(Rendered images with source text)
---+---

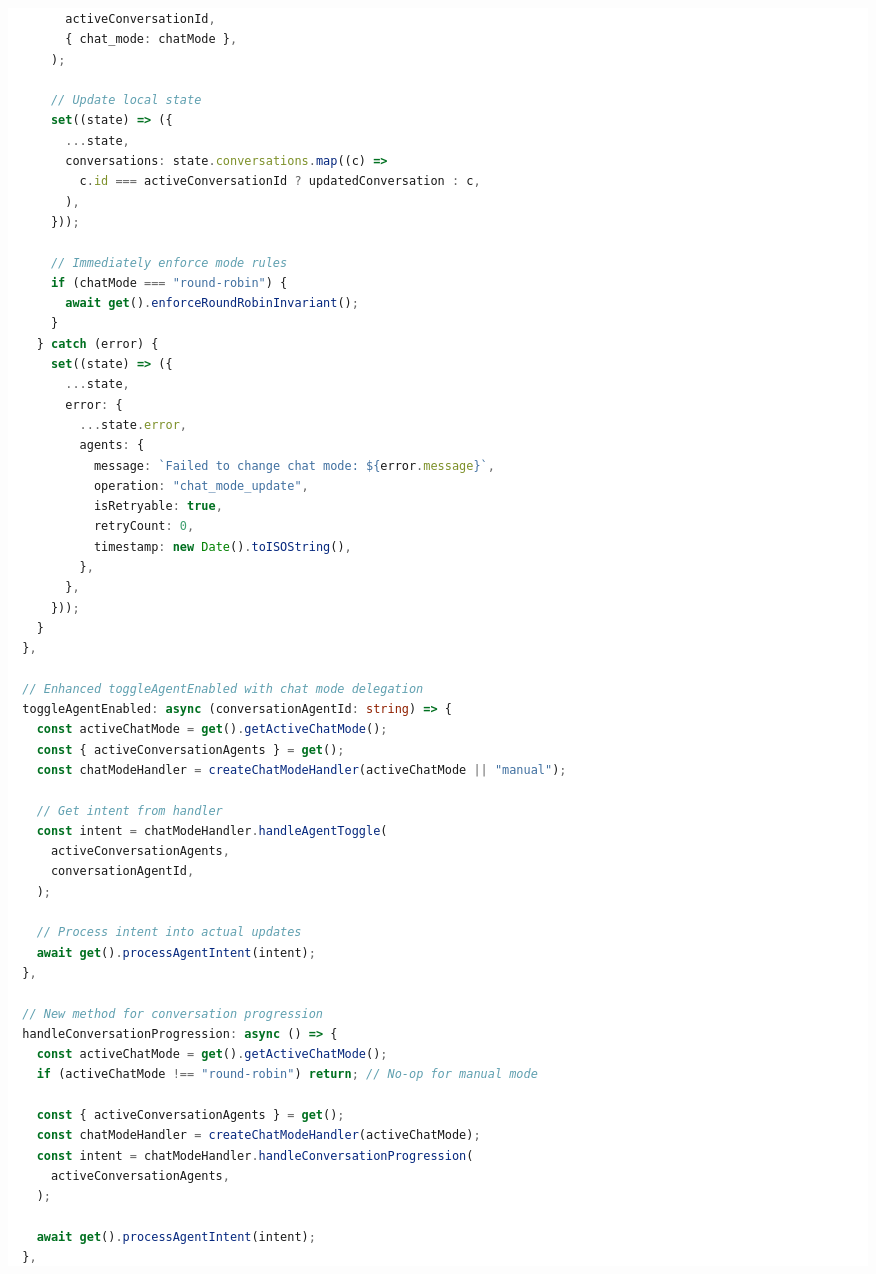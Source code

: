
 ```typescript
        activeConversationId,
        { chat_mode: chatMode },
      );

      // Update local state
      set((state) => ({
        ...state,
        conversations: state.conversations.map((c) =>
          c.id === activeConversationId ? updatedConversation : c,
        ),
      }));

      // Immediately enforce mode rules
      if (chatMode === "round-robin") {
        await get().enforceRoundRobinInvariant();
      }
    } catch (error) {
      set((state) => ({
        ...state,
        error: {
          ...state.error,
          agents: {
            message: `Failed to change chat mode: ${error.message}`,
            operation: "chat_mode_update",
            isRetryable: true,
            retryCount: 0,
            timestamp: new Date().toISOString(),
          },
        },
      }));
    }
  },

  // Enhanced toggleAgentEnabled with chat mode delegation
  toggleAgentEnabled: async (conversationAgentId: string) => {
    const activeChatMode = get().getActiveChatMode();
    const { activeConversationAgents } = get();
    const chatModeHandler = createChatModeHandler(activeChatMode || "manual");

    // Get intent from handler
    const intent = chatModeHandler.handleAgentToggle(
      activeConversationAgents,
      conversationAgentId,
    );

    // Process intent into actual updates
    await get().processAgentIntent(intent);
  },

  // New method for conversation progression
  handleConversationProgression: async () => {
    const activeChatMode = get().getActiveChatMode();
    if (activeChatMode !== "round-robin") return; // No-op for manual mode

    const { activeConversationAgents } = get();
    const chatModeHandler = createChatModeHandler(activeChatMode);
    const intent = chatModeHandler.handleConversationProgression(
      activeConversationAgents,
    );

    await get().processAgentIntent(intent);
  },

```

---+---

Work instructions:
Count the lines in the data that contain the string "handleConversationProgression", and give nothing but that number.

Response to this exercise:
2